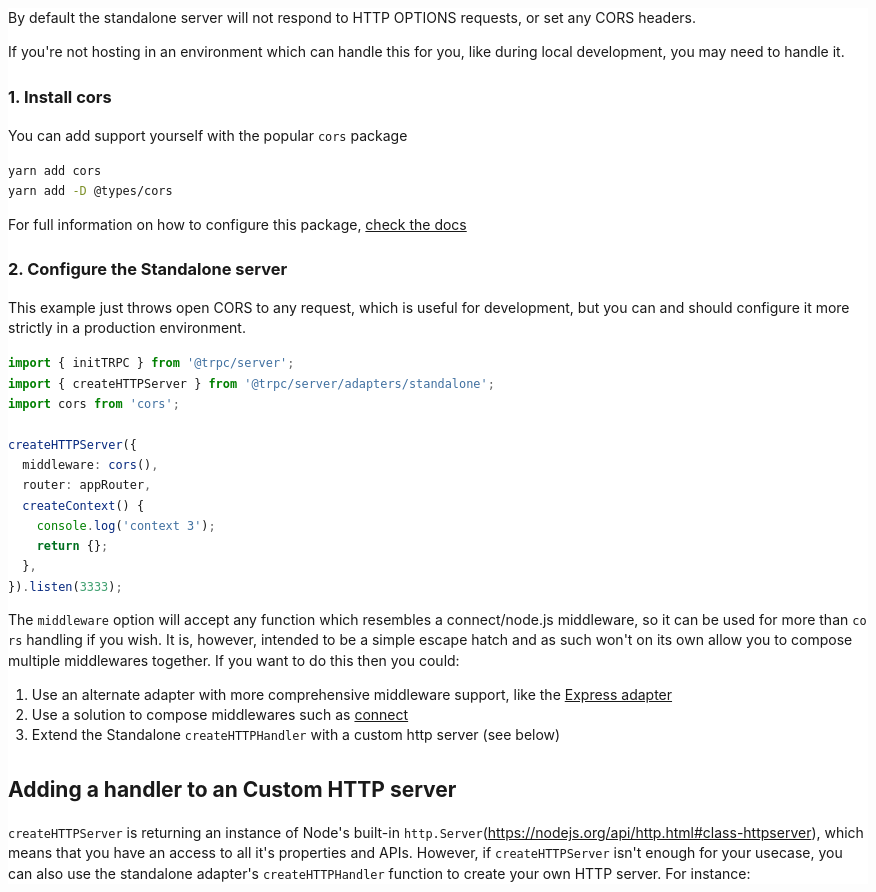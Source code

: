 By default the standalone server will not respond to HTTP OPTIONS requests, or set any CORS headers.

If you're not hosting in an environment which can handle this for you, like during local development, you may need to handle it.

### 1. Install cors

You can add support yourself with the popular `cors` package

```bash
yarn add cors
yarn add -D @types/cors
```

For full information on how to configure this package, [check the docs](https://github.com/expressjs/cors#readme)

### 2. Configure the Standalone server

This example just throws open CORS to any request, which is useful for development, but you can and should configure it more strictly in a production environment.

```ts title='server.ts'
import { initTRPC } from '@trpc/server';
import { createHTTPServer } from '@trpc/server/adapters/standalone';
import cors from 'cors';

createHTTPServer({
  middleware: cors(),
  router: appRouter,
  createContext() {
    console.log('context 3');
    return {};
  },
}).listen(3333);
```

The `middleware` option will accept any function which resembles a connect/node.js middleware, so it can be used for more than `cors` handling if you wish. It is, however, intended to be a simple escape hatch and as such won't on its own allow you to compose multiple middlewares together. If you want to do this then you could:

1. Use an alternate adapter with more comprehensive middleware support, like the [Express adapter](/docs/server/adapters/express)
2. Use a solution to compose middlewares such as [connect](https://github.com/senchalabs/connect)
3. Extend the Standalone `createHTTPHandler` with a custom http server (see below)

## Adding a handler to an Custom HTTP server

`createHTTPServer` is returning an instance of Node's built-in `http.Server`(https://nodejs.org/api/http.html#class-httpserver), which means that you have an access to all it's properties and APIs. However, if `createHTTPServer` isn't enough for your usecase, you can also use the standalone adapter's `createHTTPHandler` function to create your own HTTP server. For instance:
※
* _WHAT YOU HAVE TO DO_
Wherever the string "createHTTPServer" occurs in the records, copy the line it is in.

* _ANSWER SPACE_
import { createHTTPServer } from '@trpc/server/adapters/standalone';
createHTTPServer({
`createHTTPServer` is returning an instance of Node's built-in `http.Server`(https://nodejs.org/api/http.html#class-httpserver), which means that you have an access to all it's properties and APIs. However, if `createHTTPServer` isn't enough for your usecase, you can also use the standalone adapter's `createHTTPHandler` function to create your own HTTP server. For instance:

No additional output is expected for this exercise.